*** DATA FOR THIS TASK Section Begins ***

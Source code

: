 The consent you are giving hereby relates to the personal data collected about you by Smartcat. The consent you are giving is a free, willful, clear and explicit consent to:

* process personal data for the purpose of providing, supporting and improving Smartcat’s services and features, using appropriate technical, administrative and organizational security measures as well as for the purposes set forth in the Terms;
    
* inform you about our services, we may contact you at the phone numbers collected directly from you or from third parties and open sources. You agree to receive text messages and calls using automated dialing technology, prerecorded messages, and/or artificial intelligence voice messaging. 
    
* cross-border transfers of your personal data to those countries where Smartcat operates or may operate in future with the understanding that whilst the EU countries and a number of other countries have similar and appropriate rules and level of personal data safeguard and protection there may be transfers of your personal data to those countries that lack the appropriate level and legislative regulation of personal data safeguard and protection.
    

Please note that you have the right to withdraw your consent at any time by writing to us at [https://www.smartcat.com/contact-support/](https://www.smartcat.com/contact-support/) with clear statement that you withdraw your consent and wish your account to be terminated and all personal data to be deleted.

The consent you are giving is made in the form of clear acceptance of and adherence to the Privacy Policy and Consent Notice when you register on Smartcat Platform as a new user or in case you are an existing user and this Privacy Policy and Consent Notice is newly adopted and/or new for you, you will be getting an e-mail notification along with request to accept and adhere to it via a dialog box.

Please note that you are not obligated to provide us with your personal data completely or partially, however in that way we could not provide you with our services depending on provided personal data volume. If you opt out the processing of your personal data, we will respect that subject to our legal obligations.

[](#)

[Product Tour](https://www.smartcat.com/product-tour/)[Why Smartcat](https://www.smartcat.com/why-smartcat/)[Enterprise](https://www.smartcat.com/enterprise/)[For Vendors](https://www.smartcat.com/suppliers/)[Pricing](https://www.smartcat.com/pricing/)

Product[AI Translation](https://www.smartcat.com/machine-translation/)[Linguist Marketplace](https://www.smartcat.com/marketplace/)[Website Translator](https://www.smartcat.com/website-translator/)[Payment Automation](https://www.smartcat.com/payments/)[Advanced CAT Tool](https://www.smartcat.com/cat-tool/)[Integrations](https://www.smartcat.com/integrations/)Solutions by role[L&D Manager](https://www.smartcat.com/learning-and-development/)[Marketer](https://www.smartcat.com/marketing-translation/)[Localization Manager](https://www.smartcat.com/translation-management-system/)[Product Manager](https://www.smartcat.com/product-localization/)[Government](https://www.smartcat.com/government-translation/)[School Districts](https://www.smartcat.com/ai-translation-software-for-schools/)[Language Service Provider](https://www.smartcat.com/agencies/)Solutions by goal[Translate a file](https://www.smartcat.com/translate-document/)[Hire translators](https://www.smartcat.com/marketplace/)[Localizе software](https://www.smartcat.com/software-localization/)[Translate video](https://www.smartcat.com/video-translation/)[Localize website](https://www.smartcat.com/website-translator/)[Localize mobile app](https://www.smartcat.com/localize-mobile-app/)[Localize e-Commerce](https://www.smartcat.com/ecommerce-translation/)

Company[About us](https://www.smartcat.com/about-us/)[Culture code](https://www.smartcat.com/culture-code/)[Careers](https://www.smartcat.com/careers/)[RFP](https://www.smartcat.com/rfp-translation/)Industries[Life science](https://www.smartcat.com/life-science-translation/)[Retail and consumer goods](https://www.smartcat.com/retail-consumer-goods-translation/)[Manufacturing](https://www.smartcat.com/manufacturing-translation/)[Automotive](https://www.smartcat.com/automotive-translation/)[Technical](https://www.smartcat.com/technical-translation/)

*** DATA FOR THIS TASK Section Ends ***

### WHAT THE TASK REQUIRES
Every line from the start of the listing through the line with "safeguard and protection." should be reproduced exactly, and no other line.

### TASK RESPONSE
Source code

: The consent you are giving hereby relates to the personal data collected about you by Smartcat. The consent you are giving is a free, willful, clear and explicit consent to:

* process personal data for the purpose of providing, supporting and improving Smartcat’s services and features, using appropriate technical, administrative and organizational security measures as well as for the purposes set forth in the Terms;
    
* inform you about our services, we may contact you at the phone numbers collected directly from you or from third parties and open sources. You agree to receive text messages and calls using automated dialing technology, prerecorded messages, and/or artificial intelligence voice messaging. 
    
* cross-border transfers of your personal data to those countries where Smartcat operates or may operate in future with the understanding that whilst the EU countries and a number of other countries have similar and appropriate rules and level of personal data safeguard and protection there may be transfers of your personal data to those countries that lack the appropriate level and legislative regulation of personal data safeguard and protection.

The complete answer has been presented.